Material provided:

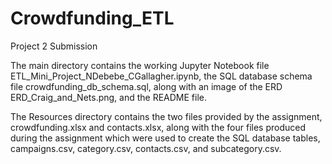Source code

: # Crowdfunding_ETL
Project 2 Submission

The main directory contains the working Jupyter Notebook file ETL_Mini_Project_NDebebe_CGallagher.ipynb, the SQL database schema file crowdfunding_db_schema.sql, along with an image of the ERD ERD_Craig_and_Nets.png, and the README file.

The Resources directory contains the two files provided by the assignment, crowdfunding.xlsx and contacts.xlsx, along with the four files produced during the assignment which were used to create the SQL database tables, campaigns.csv, category.csv, contacts.csv, and subcategory.csv.
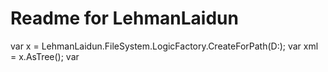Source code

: # Readme for LehmanLaidun

var x = LehmanLaidun.FileSystem.LogicFactory.CreateForPath(D:\);
var xml = x.AsTree();
var 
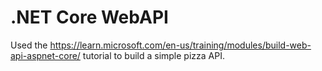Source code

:  # .NET Core WebAPI

 Used the https://learn.microsoft.com/en-us/training/modules/build-web-api-aspnet-core/ tutorial to build a simple pizza API.
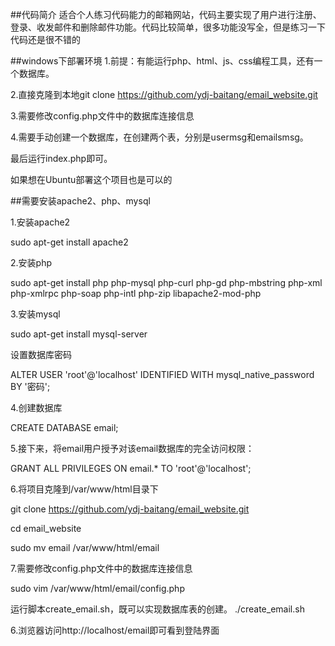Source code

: ##代码简介
适合个人练习代码能力的邮箱网站，代码主要实现了用户进行注册、登录、收发邮件和删除邮件功能。代码比较简单，很多功能没写全，但是练习一下代码还是很不错的

##windows下部署环境
1.前提：有能运行php、html、js、css编程工具，还有一个数据库。

2.直接克隆到本地git clone https://github.com/ydj-baitang/email_website.git

3.需要修改config.php文件中的数据库连接信息

4.需要手动创建一个数据库，在创建两个表，分别是usermsg和emailsmsg。

最后运行index.php即可。

如果想在Ubuntu部署这个项目也是可以的

##需要安装apache2、php、mysql

1.安装apache2

sudo apt-get install apache2

2.安装php

sudo apt-get install php php-mysql php-curl php-gd php-mbstring php-xml php-xmlrpc php-soap php-intl php-zip libapache2-mod-php

3.安装mysql

sudo apt-get install mysql-server

设置数据库密码

ALTER USER 'root'@'localhost' IDENTIFIED WITH mysql_native_password BY '密码';

4.创建数据库

CREATE DATABASE email;

5.接下来，将email用户授予对该email数据库的完全访问权限：

GRANT ALL PRIVILEGES ON email.* TO 'root'@'localhost';

6.将项目克隆到/var/www/html目录下

git clone https://github.com/ydj-baitang/email_website.git

cd email_website

sudo mv email /var/www/html/email

7.需要修改config.php文件中的数据库连接信息

sudo vim /var/www/html/email/config.php

运行脚本create_email.sh，既可以实现数据库表的创建。
./create_email.sh

6.浏览器访问http://localhost/email即可看到登陆界面
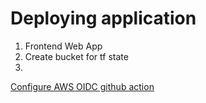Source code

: # Deploying application

1. Frontend Web App
2. Create bucket for tf state
3.

[Configure AWS OIDC github action](https://docs.github.com/en/actions/security-for-github-actions/security-hardening-your-deployments/configuring-openid-connect-in-amazon-web-services)
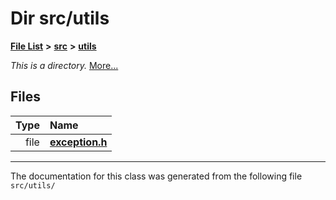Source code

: 
# Dir src/utils


[**File List**](files.md) **>** [**src**](dir_68267d1309a1af8e8297ef4c3efbcdba.md) **>** [**utils**](dir_313caf1132e152dd9b58bea13a4052ca.md)



_This is a directory._ [More...](#detailed-description)







## Files

| Type | Name |
| ---: | :--- |
| file | [**exception.h**](exception_8h.md) <br> |


















------------------------------
The documentation for this class was generated from the following file `src/utils/`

Work item: Above are records with pictures. Reproduce exactly only the lines from the line with "##需要安装apache2、php、mysql" through the line with "# Dir src/utils", both ends included, and leave the pictures out.

Output below:
##需要安装apache2、php、mysql

1.安装apache2

sudo apt-get install apache2

2.安装php

sudo apt-get install php php-mysql php-curl php-gd php-mbstring php-xml php-xmlrpc php-soap php-intl php-zip libapache2-mod-php

3.安装mysql

sudo apt-get install mysql-server

设置数据库密码

ALTER USER 'root'@'localhost' IDENTIFIED WITH mysql_native_password BY '密码';

4.创建数据库

CREATE DATABASE email;

5.接下来，将email用户授予对该email数据库的完全访问权限：

GRANT ALL PRIVILEGES ON email.* TO 'root'@'localhost';

6.将项目克隆到/var/www/html目录下

git clone https://github.com/ydj-baitang/email_website.git

cd email_website

sudo mv email /var/www/html/email

7.需要修改config.php文件中的数据库连接信息

sudo vim /var/www/html/email/config.php

运行脚本create_email.sh，既可以实现数据库表的创建。
./create_email.sh

6.浏览器访问http://localhost/email即可看到登陆界面
Source code

: # Deploying application

1. Frontend Web App
2. Create bucket for tf state
3.

[Configure AWS OIDC github action](https://docs.github.com/en/actions/security-for-github-actions/security-hardening-your-deployments/configuring-openid-connect-in-amazon-web-services)
Source code

: 
# Dir src/utils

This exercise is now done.